Ich muss euch nun bitten, den Raum zu verlassen, denn ich werde jedem von euch seinen Auftrag allein erteilen. Es geht nicht darum, dass ich euch nicht vertraue, sondern dass unsere Feinde nicht all unsere Pläne aufdecken können, wenn nur einer von euch in Gefangenschaft gerät."
Alle erhoben sich, auch Hilgorn, doch Imrahil sagte: "Nein, ihr noch nicht, Hilgorn, und auch du nicht, mein Sohn.
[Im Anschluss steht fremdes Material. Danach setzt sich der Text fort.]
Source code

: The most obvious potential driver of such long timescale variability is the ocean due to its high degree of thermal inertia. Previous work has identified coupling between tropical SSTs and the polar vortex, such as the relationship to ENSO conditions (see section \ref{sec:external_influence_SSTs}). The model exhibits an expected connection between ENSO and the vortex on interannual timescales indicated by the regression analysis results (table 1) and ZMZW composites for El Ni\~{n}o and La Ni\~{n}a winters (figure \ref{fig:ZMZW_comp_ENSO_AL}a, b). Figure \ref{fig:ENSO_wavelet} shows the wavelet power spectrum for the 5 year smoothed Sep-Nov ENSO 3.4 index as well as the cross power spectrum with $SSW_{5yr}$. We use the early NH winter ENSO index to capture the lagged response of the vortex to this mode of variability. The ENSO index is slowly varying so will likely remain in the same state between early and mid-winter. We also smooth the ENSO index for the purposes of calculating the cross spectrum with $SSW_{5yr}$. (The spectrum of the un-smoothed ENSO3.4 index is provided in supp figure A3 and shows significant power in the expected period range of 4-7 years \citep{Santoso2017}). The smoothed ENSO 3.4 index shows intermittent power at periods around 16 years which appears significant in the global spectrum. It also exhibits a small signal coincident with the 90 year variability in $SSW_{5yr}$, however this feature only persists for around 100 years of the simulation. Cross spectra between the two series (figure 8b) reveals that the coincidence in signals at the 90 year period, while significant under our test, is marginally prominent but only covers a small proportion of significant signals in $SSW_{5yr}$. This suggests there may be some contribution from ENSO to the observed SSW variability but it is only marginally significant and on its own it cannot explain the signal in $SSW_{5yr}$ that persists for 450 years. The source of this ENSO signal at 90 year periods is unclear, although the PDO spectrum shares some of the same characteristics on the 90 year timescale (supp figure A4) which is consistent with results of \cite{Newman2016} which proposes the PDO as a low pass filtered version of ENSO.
Ihr werdet eure Befehle als erste erhalten."
Hilgorn sank wieder in seinen Stuhl zurück, und blickte in gespannter Erwartung auf Imrahil, der wartete, bis der letzte der Hauptleute den Raum verlassen und die Tür hinter sich geschlossen hatte.
"Ihr werdet, egal welche anderen Pläne ihr mit euren Truppen gehegt habt, diese sammeln, und südlich um die Berge von Dor-en-Ernil herummarschieren, und dabei das ganze Land von Saurons Dienern befreien, bis ihr nach Linhir kommt. Ihr werdet den Hafen von Land belagern, bis weitere Truppen zu euch stoßen, bis ihr genug seid, um den Hafen einzunehmen. Elphir wird euch mit einer Gruppe der Schwanengarde begleiten. Habt ihr verstanden?"
"Jawohl, mein Fürst", antwortete Hilgorn. "Ich werde eure Befehle ausführen, so gut ich kann, egal was es mich kostet." Und das würde er tun, denn sein Fürst baute auf ihn.
Imrahil nickte zufrieden, und entließ die beiden mit einem Wink.